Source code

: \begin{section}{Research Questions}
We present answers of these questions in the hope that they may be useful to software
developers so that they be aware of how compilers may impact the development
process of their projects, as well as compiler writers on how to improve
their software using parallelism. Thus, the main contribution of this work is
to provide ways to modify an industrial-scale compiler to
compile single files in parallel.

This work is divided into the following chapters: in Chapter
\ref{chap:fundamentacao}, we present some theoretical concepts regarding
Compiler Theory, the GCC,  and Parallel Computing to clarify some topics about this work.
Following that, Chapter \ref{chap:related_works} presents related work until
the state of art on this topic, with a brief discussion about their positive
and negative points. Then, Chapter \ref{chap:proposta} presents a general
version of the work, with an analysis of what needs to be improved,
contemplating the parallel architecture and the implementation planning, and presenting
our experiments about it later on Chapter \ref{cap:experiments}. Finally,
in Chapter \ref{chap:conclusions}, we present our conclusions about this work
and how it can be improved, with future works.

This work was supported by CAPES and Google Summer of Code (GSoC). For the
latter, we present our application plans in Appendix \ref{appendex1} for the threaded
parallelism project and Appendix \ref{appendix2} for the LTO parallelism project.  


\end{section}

+===+

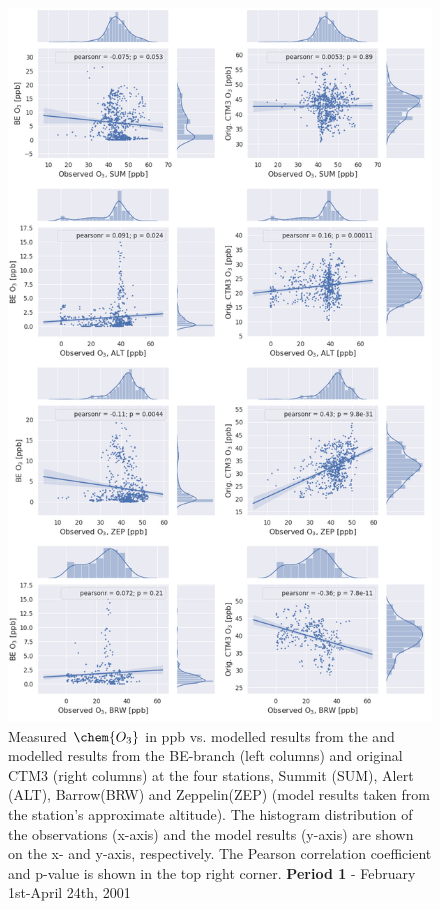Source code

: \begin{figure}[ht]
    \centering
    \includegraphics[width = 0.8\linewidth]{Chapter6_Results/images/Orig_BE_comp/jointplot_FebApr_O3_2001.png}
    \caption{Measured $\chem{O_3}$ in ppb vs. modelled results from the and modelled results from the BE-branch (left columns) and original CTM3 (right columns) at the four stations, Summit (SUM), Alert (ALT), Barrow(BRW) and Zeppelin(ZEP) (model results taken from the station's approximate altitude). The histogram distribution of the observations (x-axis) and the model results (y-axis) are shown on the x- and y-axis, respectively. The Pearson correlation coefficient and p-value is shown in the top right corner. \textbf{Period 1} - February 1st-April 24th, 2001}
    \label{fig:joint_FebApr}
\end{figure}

+===+

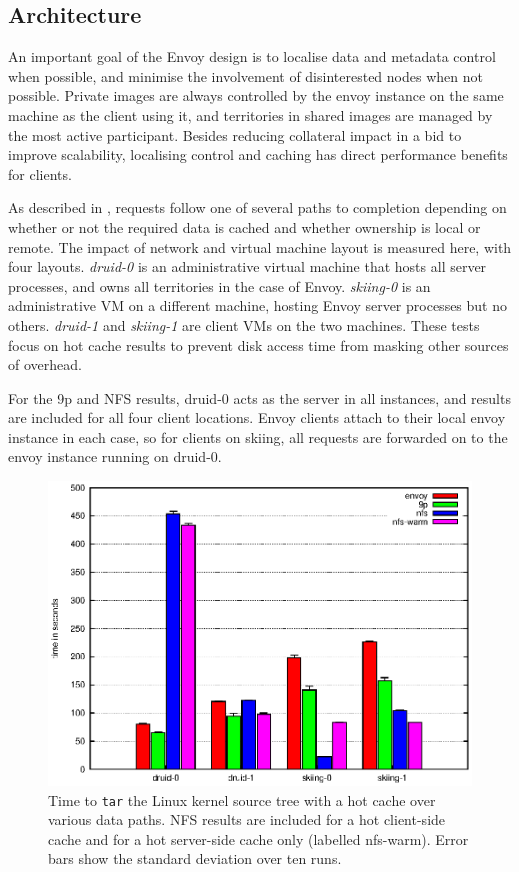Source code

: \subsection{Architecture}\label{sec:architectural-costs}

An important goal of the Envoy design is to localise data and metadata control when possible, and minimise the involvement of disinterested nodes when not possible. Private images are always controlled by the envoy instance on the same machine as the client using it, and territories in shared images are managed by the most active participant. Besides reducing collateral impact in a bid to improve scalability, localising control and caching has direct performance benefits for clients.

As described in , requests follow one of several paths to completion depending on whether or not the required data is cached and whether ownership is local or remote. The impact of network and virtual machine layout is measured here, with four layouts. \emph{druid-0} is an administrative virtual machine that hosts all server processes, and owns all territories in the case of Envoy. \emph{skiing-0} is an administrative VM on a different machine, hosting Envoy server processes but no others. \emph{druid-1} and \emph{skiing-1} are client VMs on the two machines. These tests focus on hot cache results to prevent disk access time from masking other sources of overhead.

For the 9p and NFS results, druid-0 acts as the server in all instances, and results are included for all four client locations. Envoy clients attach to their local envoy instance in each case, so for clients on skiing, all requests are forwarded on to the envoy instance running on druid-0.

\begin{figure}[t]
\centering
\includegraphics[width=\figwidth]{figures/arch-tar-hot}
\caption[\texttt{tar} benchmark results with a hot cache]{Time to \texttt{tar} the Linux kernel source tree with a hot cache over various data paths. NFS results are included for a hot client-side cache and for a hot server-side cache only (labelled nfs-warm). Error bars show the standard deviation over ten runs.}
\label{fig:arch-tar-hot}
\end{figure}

+===+

How to complete this task = Review the material and copy each line in which the word "improved" appears.

The completed task =
version of the work, with an analysis of what needs to be improved,
and how it can be improved, with future works.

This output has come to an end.